[Instructions for the task] Print the listing that follows, character for character.

☆ ☆ ☆ ☆

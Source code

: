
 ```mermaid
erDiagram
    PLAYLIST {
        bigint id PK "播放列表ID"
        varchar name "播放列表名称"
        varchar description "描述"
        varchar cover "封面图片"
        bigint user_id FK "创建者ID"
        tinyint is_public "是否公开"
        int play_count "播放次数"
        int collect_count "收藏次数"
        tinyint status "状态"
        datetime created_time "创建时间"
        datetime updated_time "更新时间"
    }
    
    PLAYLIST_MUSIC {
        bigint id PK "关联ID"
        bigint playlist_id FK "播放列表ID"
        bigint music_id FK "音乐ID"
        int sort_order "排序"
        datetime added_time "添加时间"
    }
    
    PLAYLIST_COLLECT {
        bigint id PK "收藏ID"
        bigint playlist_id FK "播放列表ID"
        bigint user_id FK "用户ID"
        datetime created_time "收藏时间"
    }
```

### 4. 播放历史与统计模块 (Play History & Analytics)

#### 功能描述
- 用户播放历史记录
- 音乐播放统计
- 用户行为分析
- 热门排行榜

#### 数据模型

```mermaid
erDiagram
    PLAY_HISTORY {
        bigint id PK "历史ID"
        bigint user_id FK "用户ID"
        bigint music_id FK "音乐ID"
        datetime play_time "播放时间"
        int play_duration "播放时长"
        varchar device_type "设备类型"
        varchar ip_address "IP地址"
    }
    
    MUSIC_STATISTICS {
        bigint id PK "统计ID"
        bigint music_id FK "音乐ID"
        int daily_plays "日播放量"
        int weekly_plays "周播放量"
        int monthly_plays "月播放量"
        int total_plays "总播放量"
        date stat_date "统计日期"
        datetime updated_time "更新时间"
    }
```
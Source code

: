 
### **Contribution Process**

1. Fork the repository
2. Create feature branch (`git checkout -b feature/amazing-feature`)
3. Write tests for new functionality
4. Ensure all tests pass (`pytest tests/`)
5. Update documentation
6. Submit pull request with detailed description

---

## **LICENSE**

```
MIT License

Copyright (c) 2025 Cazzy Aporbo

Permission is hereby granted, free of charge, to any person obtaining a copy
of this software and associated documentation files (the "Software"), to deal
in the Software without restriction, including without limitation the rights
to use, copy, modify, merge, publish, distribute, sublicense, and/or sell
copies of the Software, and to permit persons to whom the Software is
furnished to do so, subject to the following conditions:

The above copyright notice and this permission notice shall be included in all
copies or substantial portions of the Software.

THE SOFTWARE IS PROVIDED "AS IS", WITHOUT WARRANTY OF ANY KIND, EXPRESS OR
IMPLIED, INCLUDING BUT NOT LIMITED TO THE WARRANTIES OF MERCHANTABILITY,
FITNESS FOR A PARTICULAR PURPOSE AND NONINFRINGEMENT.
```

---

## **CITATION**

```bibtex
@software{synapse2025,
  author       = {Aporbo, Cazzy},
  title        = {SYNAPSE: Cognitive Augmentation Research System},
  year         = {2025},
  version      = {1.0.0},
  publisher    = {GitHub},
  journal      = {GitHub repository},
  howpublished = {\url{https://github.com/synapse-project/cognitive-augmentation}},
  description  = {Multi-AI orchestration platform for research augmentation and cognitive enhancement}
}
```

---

☆ ☆ ☆ ☆

[Completed exercise]
Source code

:
 ```mermaid
erDiagram
    PLAYLIST {
        bigint id PK "播放列表ID"
        varchar name "播放列表名称"
        varchar description "描述"
        varchar cover "封面图片"
        bigint user_id FK "创建者ID"
        tinyint is_public "是否公开"
        int play_count "播放次数"
        int collect_count "收藏次数"
        tinyint status "状态"
        datetime created_time "创建时间"
        datetime updated_time "更新时间"
    }
    
    PLAYLIST_MUSIC {
        bigint id PK "关联ID"
        bigint playlist_id FK "播放列表ID"
        bigint music_id FK "音乐ID"
        int sort_order "排序"
        datetime added_time "添加时间"
    }
    
    PLAYLIST_COLLECT {
        bigint id PK "收藏ID"
        bigint playlist_id FK "播放列表ID"
        bigint user_id FK "用户ID"
        datetime created_time "收藏时间"
    }
```

### 4. 播放历史与统计模块 (Play History & Analytics)

#### 功能描述
- 用户播放历史记录
- 音乐播放统计
- 用户行为分析
- 热门排行榜

#### 数据模型

```mermaid
erDiagram
    PLAY_HISTORY {
        bigint id PK "历史ID"
        bigint user_id FK "用户ID"
        bigint music_id FK "音乐ID"
        datetime play_time "播放时间"
        int play_duration "播放时长"
        varchar device_type "设备类型"
        varchar ip_address "IP地址"
    }
    
    MUSIC_STATISTICS {
        bigint id PK "统计ID"
        bigint music_id FK "音乐ID"
        int daily_plays "日播放量"
        int weekly_plays "周播放量"
        int monthly_plays "月播放量"
        int total_plays "总播放量"
        date stat_date "统计日期"
        datetime updated_time "更新时间"
    }
```
Source code

: 
### **Contribution Process**

1. Fork the repository
2. Create feature branch (`git checkout -b feature/amazing-feature`)
3. Write tests for new functionality
4. Ensure all tests pass (`pytest tests/`)
5. Update documentation
6. Submit pull request with detailed description

---

## **LICENSE**

```
MIT License

Copyright (c) 2025 Cazzy Aporbo

Permission is hereby granted, free of charge, to any person obtaining a copy
of this software and associated documentation files (the "Software"), to deal
in the Software without restriction, including without limitation the rights
to use, copy, modify, merge, publish, distribute, sublicense, and/or sell
copies of the Software, and to permit persons to whom the Software is
furnished to do so, subject to the following conditions:

The above copyright notice and this permission notice shall be included in all
copies or substantial portions of the Software.

THE SOFTWARE IS PROVIDED "AS IS", WITHOUT WARRANTY OF ANY KIND, EXPRESS OR
IMPLIED, INCLUDING BUT NOT LIMITED TO THE WARRANTIES OF MERCHANTABILITY,
FITNESS FOR A PARTICULAR PURPOSE AND NONINFRINGEMENT.
```

---

## **CITATION**

```bibtex
@software{synapse2025,
  author       = {Aporbo, Cazzy},
  title        = {SYNAPSE: Cognitive Augmentation Research System},
  year         = {2025},
  version      = {1.0.0},
  publisher    = {GitHub},
  journal      = {GitHub repository},
  howpublished = {\url{https://github.com/synapse-project/cognitive-augmentation}},
  description  = {Multi-AI orchestration platform for research augmentation and cognitive enhancement}
}
```

---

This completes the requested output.